Zorra Tug-of-War Heritage

From farm fields to Chicago World’s Fair

Zorra farmers become world Tug-of-War Champions

Rear L to R
Alex Clarke, Robert McLeod, Ira Hummason
Front row
William Munro, Captain Ebeneezer Sutherland, Robert McIntosh

More than 600 kilometers from home, the five Embro area farmers were standing in the blazing sun, waiting for the final round in the world championship tug-of-war event at the Chicago World’s fair. It was August 2, 1893, and they were about to meet their old rivals, the U.S. championship team from Chicago.

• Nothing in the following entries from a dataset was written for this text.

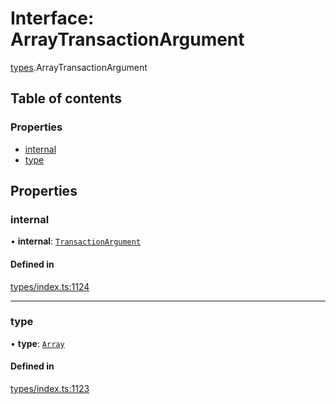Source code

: # Interface: ArrayTransactionArgument

[types](../wiki/types).ArrayTransactionArgument

## Table of contents

### Properties

- [internal](../wiki/types.ArrayTransactionArgument#internal)
- [type](../wiki/types.ArrayTransactionArgument#type)

## Properties

### internal

• **internal**: [`TransactionArgument`](../wiki/types#transactionargument)

#### Defined in

[types/index.ts:1124](https://github.com/PolymathNetwork/polymesh-sdk/blob/299ce247/src/types/index.ts#L1124)

___

### type

• **type**: [`Array`](../wiki/types.TransactionArgumentType#array)

#### Defined in

[types/index.ts:1123](https://github.com/PolymathNetwork/polymesh-sdk/blob/299ce247/src/types/index.ts#L1123)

It had been a hot, dusty trip and they had traveled somewhat reluctantly. The Zorra team had been organized in the late 1870s, and had established a reputation for out-pulling heavier teams.

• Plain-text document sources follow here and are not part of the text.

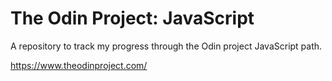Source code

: # The Odin Project: JavaScript

A repository to track my progress through the Odin project JavaScript path.

https://www.theodinproject.com/
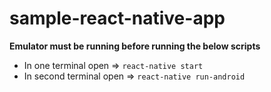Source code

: # sample-react-native-app

**Emulator must be running before running the below scripts**

- In one terminal open => `react-native start`
- In second terminal open => `react-native run-android`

The Zorra farmers would have to live up to that reputation, if they hoped to win today. Their average weight was only 200 pounds, much lighter than their Chicago opponents. Also, the Zorra men were all nearing 50, relatively old for this event.

There had been some wrangling over the rules, and tempers were frayed. The Americans insisted that big Bob McIntosh, the 215-pound Zorra anchorman, could not use his particular style of anchor belt.

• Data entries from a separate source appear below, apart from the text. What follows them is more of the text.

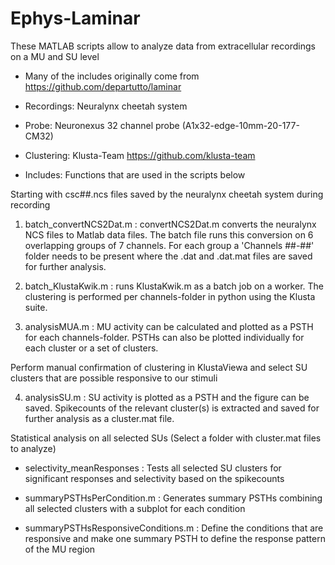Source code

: # Ephys-Laminar

 These MATLAB scripts allow to analyze data from extracellular recordings on a MU and SU level

  * Many of the includes originally come from https://github.com/departutto/laminar
  
  * Recordings:   Neuralynx cheetah system
 
  * Probe:        Neuronexus 32 channel probe (A1x32-edge-10mm-20-177-CM32)
 
  * Clustering:   Klusta-Team https://github.com/klusta-team
 
  * Includes:     Functions that are used in the scripts below
 

Starting with csc##.ncs files saved by the neuralynx cheetah system during recording

1) batch_convertNCS2Dat.m : convertNCS2Dat.m converts the neuralynx NCS files to Matlab data files. The batch file runs this conversion on 6 overlapping groups of 7 channels. For each group a 'Channels ##-##' folder needs to be present where the .dat and .dat.mat files are saved for further analysis.

2) batch_KlustaKwik.m : runs KlustaKwik.m as a batch job on a worker. The clustering is performed per channels-folder in python using the Klusta suite.
   
3) analysisMUA.m : MU activity can be calculated and plotted as a PSTH for each channels-folder. PSTHs can also be plotted individually for each cluster or a set of clusters.

 Perform manual confirmation of clustering in KlustaViewa and select SU clusters that are possible responsive to our stimuli

4) analysisSU.m : SU activity is plotted as a PSTH and the figure can be saved. Spikecounts of the relevant cluster(s) is extracted and saved for further analysis as a cluster.mat file.
   
 Statistical analysis on all selected SUs (Select a folder with cluster.mat files to analyze)

- selectivity_meanResponses : Tests all selected SU clusters for significant responses and selectivity based on the spikecounts
  
- summaryPSTHsPerCondition.m : Generates summary PSTHs combining all selected clusters with a subplot for each condition

- summaryPSTHsResponsiveConditions.m : Define the conditions that are responsive and make one summary PSTH to define the response pattern of the MU region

McIntosh was no doubt considered a particular threat by the U.S. team. Many times, he had thrilled crowds at fall fairs by demonstrating that no two horses could pull him from his position once he had dug in his cleats.

It was finally decided that neither team’s anchorman would use a belt of any kind that day. The first of three pulls for the championship would begin.

The Zorras took the strain of the great rope and at the signal they fell back, their boots sinking into the dirt as they pulled. With a mighty heave they gained an inch. They held it. Then they took another inch.

In six minutes they had gained two feet, and won the first pull.

The second pull was held on hard ground. The Zorra team could not effectively dig in, and the heavier Chicago team had a decisive advantage, winning in two minutes.

It was now dusk, and the third and final pull was again held on the softer black earth.

The Zorras dug in hard. The crowd fell quiet as the Zorra team flattened out on the signal.

Amazingly, the length of time of the final pull was not recorded, but many spectators claimed it was the greatest ever witnessed.

Both teams were giving it their all. Just as they were nearing exhaustion, it is said a lone piper began to play.

The Zorra team, drawing on muscle and stamina built by hard work in woods and fields, rallied against their heavier opponents. They pulled their way to victory and a place in history.